RTW Investments is seeking a Data Engineer to help design and maintain lightweight ontologies and schemas, build reliable data pipelines in Databricks on Azure, and support graph-backed use cases (entity linking, relationship modeling, semantic search).
Requirements
- Proficiency in Python and SQL; comfort with PySpark for distributed transforms.
- Hands-on experience with Databricks (notebooks, jobs/workflows) and Delta Lake fundamentals.
- Working knowledge of Azure data services (at least ADLS Gen2 and Key Vault).

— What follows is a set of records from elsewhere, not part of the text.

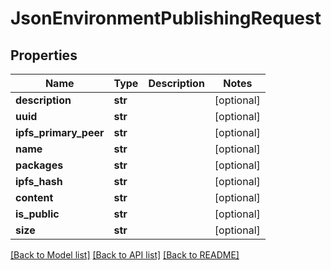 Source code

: # JsonEnvironmentPublishingRequest


## Properties
Name | Type | Description | Notes
------------ | ------------- | ------------- | -------------
**description** | **str** |  | [optional] 
**uuid** | **str** |  | [optional] 
**ipfs_primary_peer** | **str** |  | [optional] 
**name** | **str** |  | [optional] 
**packages** | **str** |  | [optional] 
**ipfs_hash** | **str** |  | [optional] 
**content** | **str** |  | [optional] 
**is_public** | **str** |  | [optional] 
**size** | **str** |  | [optional] 

[[Back to Model list]](../README.md#documentation-for-models) [[Back to API list]](../README.md#documentation-for-api-endpoints) [[Back to README]](../README.md)


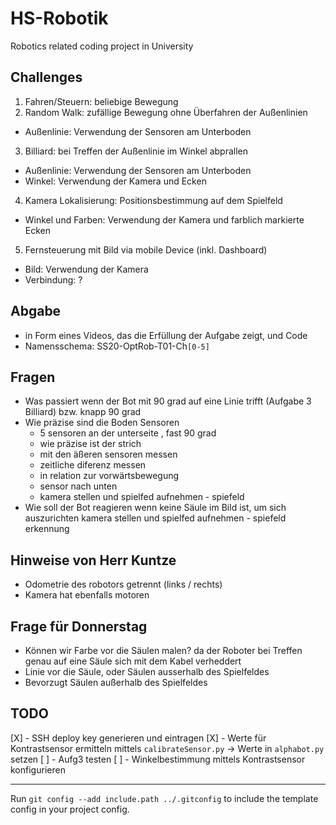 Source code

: # HS-Robotik

Robotics related coding project in University

## Challenges

1. Fahren/Steuern: beliebige Bewegung
2. Random Walk: zufällige Bewegung ohne Überfahren der Außenlinien
  * Außenlinie: Verwendung der Sensoren am Unterboden
3. Billiard: bei Treffen der Außenlinie im Winkel abprallen
  * Außenlinie: Verwendung der Sensoren am Unterboden
  * Winkel: Verwendung der Kamera und Ecken
4. Kamera Lokalisierung: Positionsbestimmung auf dem Spielfeld
  * Winkel und Farben: Verwendung der Kamera und farblich markierte Ecken
5. Fernsteuerung mit Bild via mobile Device (inkl. Dashboard)
  * Bild: Verwendung der Kamera
  * Verbindung: ?

## Abgabe

- in Form eines Videos, das die Erfüllung der Aufgabe zeigt, und Code
- Namensschema: SS20-OptRob-T01-Ch`[0-5]`

## Fragen

- Was passiert wenn der Bot mit 90 grad auf eine Linie trifft (Aufgabe 3 Billiard) bzw. knapp 90 grad
- Wie präzise sind die Boden Sensoren
  - 5 sensoren an der unterseite , fast 90 grad
  - wie präzise ist der strich
  - mit den äßeren sensoren messen
  - zeitliche diferenz messen
  - in relation zur vorwärtsbewegung
  - sensor nach unten
  - kamera stellen und spielfed aufnehmen - spiefeld
- Wie soll der Bot reagieren wenn keine Säule im Bild ist, um sich auszurichten
  kamera stellen und spielfed aufnehmen - spiefeld erkennung

## Hinweise von Herr Kuntze

- Odometrie des robotors getrennt (links / rechts)
- Kamera hat ebenfalls motoren

## Frage für Donnerstag
 - Können wir Farbe vor die Säulen malen? da der Roboter bei Treffen genau auf eine Säule sich mit dem Kabel verheddert
  - Linie vor die Säule, oder Säulen ausserhalb des Spielfeldes
  - Bevorzugt Säulen außerhalb des Spielfeldes

## TODO

[X] - SSH deploy key generieren und eintragen
[X] - Werte für Kontrastsensor ermitteln mittels `calibrateSensor.py` -> Werte in `alphabot.py` setzen
[ ] - Aufg3 testen
[ ] - Winkelbestimmung mittels Kontrastsensor konfigurieren

---

Run `git config --add include.path ../.gitconfig` to include the template config in your project config.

- Foundational KG concepts: nodes/edges/properties, ontologies/taxonomies, schemas; ability to explain how a table maps to a graph model.
- Exposure to at least one KG tool or language (e.g., Neo4j/Cypher, RDF/OWL, SPARQL)—academic or project experience is acceptable.

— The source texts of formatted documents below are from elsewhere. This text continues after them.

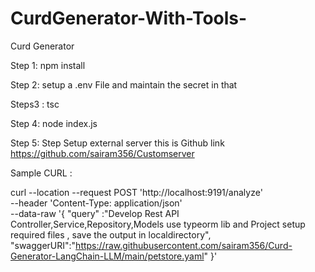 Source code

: # CurdGenerator-With-Tools-
Curd Generator 

Step 1: npm install

Step 2: setup a .env File and maintain the secret in  that

Steps3 : tsc

Step 4: node index.js

Step 5: Step Setup external server  this is Github link https://github.com/sairam356/Customserver

Sample CURL :

curl --location --request POST 'http://localhost:9191/analyze' \
--header 'Content-Type: application/json' \
--data-raw '{
    "query" :"Develop  Rest API  Controller,Service,Repository,Models use typeorm lib and Project setup required files ,  save the output in localdirectory",
    "swaggerURI":"https://raw.githubusercontent.com/sairam356/Curd-Generator-LangChain-LLM/main/petstore.yaml"
}'
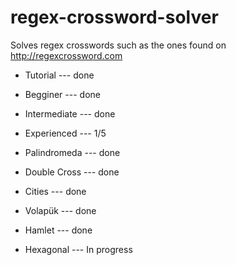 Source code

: # regex-crossword-solver

Solves regex crosswords such as the ones found on <http://regexcrossword.com>

* Tutorial --- done

* Begginer --- done

* Intermediate --- done

* Experienced --- 1/5

* Palindromeda --- done

* Double Cross --- done

* Cities --- done

* Volapük --- done

* Hamlet --- done

* Hexagonal --- In progress
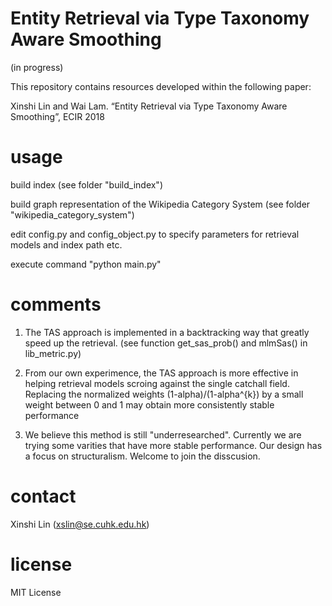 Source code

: # Entity Retrieval via Type Taxonomy Aware Smoothing
(in progress)

This repository contains resources developed within the following paper:

Xinshi Lin and Wai Lam. “Entity Retrieval via Type Taxonomy Aware Smoothing”, ECIR 2018

# usage
build index (see folder "build_index")

build graph representation of the Wikipedia Category System (see folder "wikipedia_category_system")

edit config.py and config_object.py to specify parameters for retrieval models and index path etc.

execute command "python main.py"


# comments
1. The TAS approach is implemented in a backtracking way that greatly speed up the retrieval. (see function get_sas_prob() and mlmSas() in lib_metric.py) 

2. From our own experimence, the TAS approach is more effective in helping retrieval models scroing against the single catchall field. Replacing the normalized weights (1-alpha)/(1-alpha^{k}) by a small weight between 0 and 1 may obtain more consistently stable performance

3. We believe this method is still "underresearched". Currently we are trying some varities that have more stable performance. Our design has a focus on structuralism. Welcome to join the disscusion.

# contact
Xinshi Lin (xslin@se.cuhk.edu.hk)

# license
MIT License
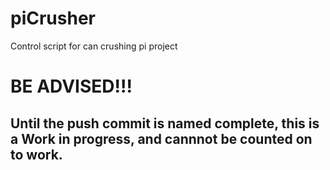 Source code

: # piCrusher
Control script for can crushing pi project

# BE ADVISED!!!
## Until the push commit is named complete, this is a Work in progress, and cannnot be counted on to work.
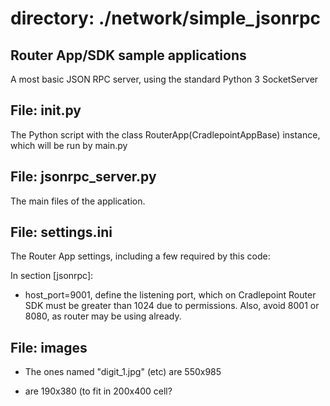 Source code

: # directory: ./network/simple_jsonrpc
## Router App/SDK sample applications

A most basic JSON RPC server, using the standard Python 3 SocketServer

## File: __init__.py

The Python script with the class RouterApp(CradlepointAppBase) instance,
which will be run by main.py

## File: jsonrpc_server.py

The main files of the application.

## File: settings.ini

The Router App settings, including a few required by this code:

In section [jsonrpc]:

* host_port=9001, define the listening port, which on Cradlepoint Router
SDK must be greater than 1024 due to permissions. 
Also, avoid 8001 or 8080, as router may be using already. 

## File: images

* The ones named "digit_1.jpg" (etc) are 550x985

* are 190x380 (to fit in 200x400 cell?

- Strong attention to detail, documentation habits, and version control (Git).
- Neo4j ecosystem (Neo4j Desktop, Aura, APOC, py2neo, others) or Stardog or Azure/AWS managed graph services.
Responsibilities
- Implement and maintain basic ETL/ELT pipelines on Databricks (PySpark, SQL, Delta Lake) to ingest, transform, and publish curated datasets.
- Contribute to KG modeling: draft and extend ontologies/taxonomies, define schemas (entities, relationships, properties), and document naming conventions.
- Build “graph ETL” flows to load nodes/edges into a KG tool (e.g., Stardog or Neo4j) from tabular sources (CSV, Delta tables), including upsert logic and basic data quality checks.
- Author queries over the graph (e.g., Cypher or SPARQL) to validate relationships and support downstream analytics.
- Collaborate with data scientists/analysts to understand entity definitions, resolve identity (de-duplication, matching), and map source systems to the KG.
- Maintain reproducible, version-controlled jobs (Git) and contribute to simple CI checks (lint, tests).
- Write clear technical docs (schemas, lineage notes, how-to run jobs) and contribute to team knowledge base.
Other
- 2–3 years of experience in data engineering, analytics engineering, or similar (internships/co-ops count).
- Curiosity about graph modeling and how semantics improve analytics.
- Pragmatism—start simple, iterate, measure.
- Clear communication, code readability, and consistent documentation.
- Ownership and a growth mindset; you seek feedback and improve quickly.